The resultant LiOH and sulfuric acid streams are relatively weak streams in terms of molar content of the respective components. For example, testing showed average ranges as follows:

LiOH: 1.6-1.85 M H₂SO₄: 0.57-1.1 M

Another aspect of the invention relates to the purity of the lithium hydroxide product, as purified lithium hydroxide product is highly desirable.

It has been found that a reduction in the sulfuric acid product concentration of about 50% results in the sulfate concentration in the hydroxide solution dropping by a corresponding amount (from 430 ppm to 200 ppm). Additionally the current efficiency, relative to acid production increased by about 10% with the reduction in acid concentration.

The block diagram of the above-mentioned process is shown in FIG. 1.

More specifically with respect to FIG. 1, a feed stream containing lithium sulfate, preferably from the production of a lithium battery component, is purified by removing any solid impurities by adjusting the pH to about 10 to about 11 to precipitate any solid impurities from the stream.

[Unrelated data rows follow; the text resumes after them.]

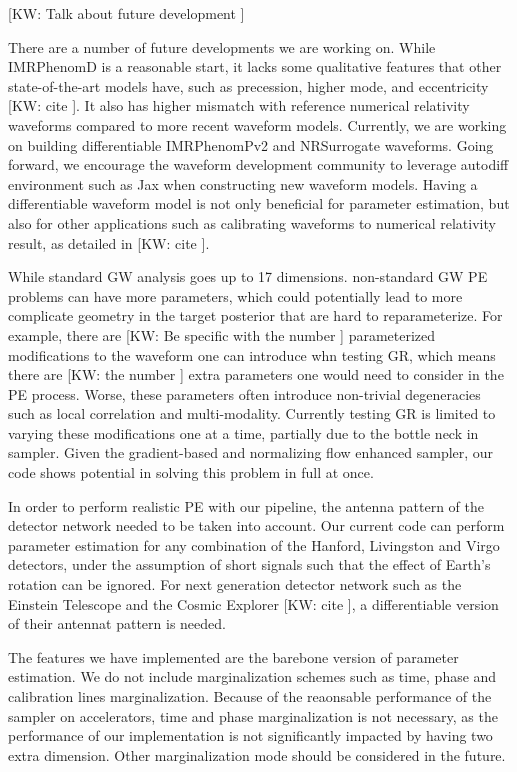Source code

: \documentclass[twocolumn]{aastex631}
\newcommand{\kw}[1]{{\color{rb4}[KW: #1 ]}}
\begin{document}
\kw{Talk about future development}

There are a number of future developments we are working on. While IMRPhenomD is
a reasonable start, it lacks some qualitative features that other
state-of-the-art models have, such as precession, higher mode, and eccentricity \kw{cite}. It
also has higher mismatch with reference numerical relativity waveforms compared
to more recent waveform models. Currently, we are working on building differentiable
IMRPhenomPv2 and NRSurrogate waveforms. Going forward, we encourage the waveform
development community to leverage autodiff environment such as Jax when
constructing new waveform models. Having a differentiable waveform model is not
only beneficial for parameter estimation, but also for other applications such
as calibrating waveforms to numerical relativity result, as detailed in
\kw{cite}.

While standard GW analysis goes up to 17 dimensions. non-standard GW PE problems
can have more parameters, which could potentially lead to more complicate
geometry in the target posterior that are hard to reparameterize. For example,
there are \kw{Be specific with the number} parameterized modifications to the
waveform one can introduce whn testing GR, which means there are \kw{the number}
extra parameters one would need to consider in the PE process. Worse, these
parameters often introduce non-trivial degeneracies such as local correlation
and multi-modality. Currently testing GR is limited to varying these
modifications one at a time, partially due to the bottle neck in sampler. Given
the gradient-based and normalizing flow enhanced sampler, our code shows
potential in solving this problem in full at once.



In order to perform realistic PE with our pipeline, the antenna pattern of the
detector network needed to be taken into account. Our current code can perform
parameter estimation for any combination of the Hanford, Livingston and Virgo
detectors, under the assumption of short signals such that the effect of Earth's
rotation can be ignored. For next generation detector network such as the
Einstein Telescope and the Cosmic Explorer \kw{cite}, a differentiable version
of their antennat pattern is needed.

The features we have implemented are the barebone version of parameter
estimation. We do not include marginalization schemes such as time, phase and
calibration lines marginalization. Because of the reaonsable performance of the sampler on
accelerators, time and phase marginalization is not necessary, as the
performance of our implementation is not significantly impacted by having two
extra dimension. Other marginalization mode should be considered in the future.
\end{document}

The resultant purified lithium sulfate feed stream is then subjected to bipolar dialysis, preferably after adjusting the pH to about 2-3.5 with sulfuric acid, with a suitable bipolar membrane that will allow for the separation of lithium from the stream, which will be recovered as lithium hydroxide. In a preferred embodiment, prior to subjecting the lithium sulfate feed stream to bipolar electrodialysis, to the purification step or perhaps during the purification step, any phosphate is removed by, e.g., adjusting the pH to remove phosphate salts or by using an appropriate ion exchange membrane to remove the phosphate from solution. Alternatively a lithium sulfate stream from the sulfuric acid ore extraction process, proper purified by practices known in the art, may be subjected to bipolar dialysis, preferably after adjusting the pH to about 2-3.5 with sulfuric acid, with a suitable bipolar membrane that will allow for the separation of lithium from the stream, which will be recovered as lithium hydroxide.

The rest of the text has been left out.